## Setup

In [None]:
from tqdm import tqdm
import time
from tenacity import retry

In [None]:
# copy from https://github.com/onetcenter/web-services-samples/blob/master/python-3/OnetWebService.py
import urllib.request, urllib.parse, urllib.error
import urllib.request, urllib.error, urllib.parse
import base64
import json

class OnetWebService:
    
    def __init__(self, username, password):
        self._headers = {
            'User-Agent': 'python-OnetWebService/1.00 (bot)',
            'Authorization': 'Basic ' + base64.standard_b64encode((username + ':' + password).encode()).decode(),
            'Accept': 'application/json' }
        self.set_version()
    
    def set_version(self, version = None):
        if version is None:
            self._url_root = 'https://services.onetcenter.org/ws/'
        else:
            self._url_root = 'https://services.onetcenter.org/v' + version + '/ws/'
    
    def call(self, path, *query):
        url = self._url_root + path
        if len(query) > 0:
            url += '?' + urllib.parse.urlencode(query, True)
        req = urllib.request.Request(url, None, self._headers)
        handle = None
        try:
            handle = urllib.request.urlopen(req)
        except urllib.error.HTTPError as e:
            if e.code == 422:
                return json.load(e)
            else:
                return { 'error': 'Call to ' + url + ' failed with error code ' + str(e.code) }
        except urllib.error.URLError as e:
            return { 'error': 'Call to ' + url + ' failed with reason: ' + str(e.reason) }
        code = handle.getcode()
        if (code != 200) and (code != 422):
            return { 'error': 'Call to ' + url + ' failed with error code ' + str(code),
                     'urllib2_info': handle }
        return json.load(handle)

In [None]:
import API_KEYS 

username = "a_study_on_occupatio"
password = API_KEYS.ONET

In [None]:
onet_ws = OnetWebService(username, password)

In [None]:
def check_for_error(service_result):
    if 'error' in service_result:
        # sys.exit(service_result['error'])
        raise RuntimeError(service_result['error'])

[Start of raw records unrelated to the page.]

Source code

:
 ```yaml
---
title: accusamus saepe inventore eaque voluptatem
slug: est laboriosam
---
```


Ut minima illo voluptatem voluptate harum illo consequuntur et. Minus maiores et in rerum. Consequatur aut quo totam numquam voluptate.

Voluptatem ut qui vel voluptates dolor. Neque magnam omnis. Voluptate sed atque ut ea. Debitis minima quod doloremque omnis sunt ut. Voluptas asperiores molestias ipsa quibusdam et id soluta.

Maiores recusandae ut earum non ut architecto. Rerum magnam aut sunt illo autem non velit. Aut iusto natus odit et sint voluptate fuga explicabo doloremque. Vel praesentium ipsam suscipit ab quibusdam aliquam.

vinfo = onet_ws.call('about')
check_for_error(vinfo)
print("Connected to O*NET Web Services version " + str(vinfo['api_version']))
print("")

## Crosswalk from O*NET-SOC to SOC 

Using the csv file in taxonomy page is convenient than using api 

In [None]:
# O*NET-SOC 2019 (Code;Title;Description)
onetsoc = pd.read_csv("https://www.onetcenter.org/taxonomy/2019/list/2019_Occupations.csv?fmt=csv")

In [None]:
# O*NET-SOC 2019 -> 2018 SO (Code;Title)
crosswalk = pd.read_csv("https://www.onetcenter.org/taxonomy/2019/soc/2019_to_SOC_Crosswalk.csv?fmt=csv")

In [None]:
crosswalk

## Occupation Report

https://services.onetcenter.org/reference/online/occupation/details/full_report

This response returns information from the occupation overview and all of the specific Details report services.

- "code": "O*NET-SOC Code"
- "display" : "short"
  - In most report sections, up to 10 items are returned by default. To see all available items in each report section, set the optional display parameter to long. This is equivalent to setting the parameter on each of the individual report services.
- "occupation": 
  - 'code'; 'title'; 'description'; 'sample_of_reported_job_titles'; 
  - 'also_see' (more detailed occupation code not in SOC)
  - 'updated'
  - 'summary_resources'; 'details_resources'; 'custom_resources'
- ... 
- "tools_technology":
  - Important: The response may include a tools_technology element, which is included for backward compatibility only. It will be removed in a future release and should not be used in new applications. Please use the technology_skills and tools_used elements instead.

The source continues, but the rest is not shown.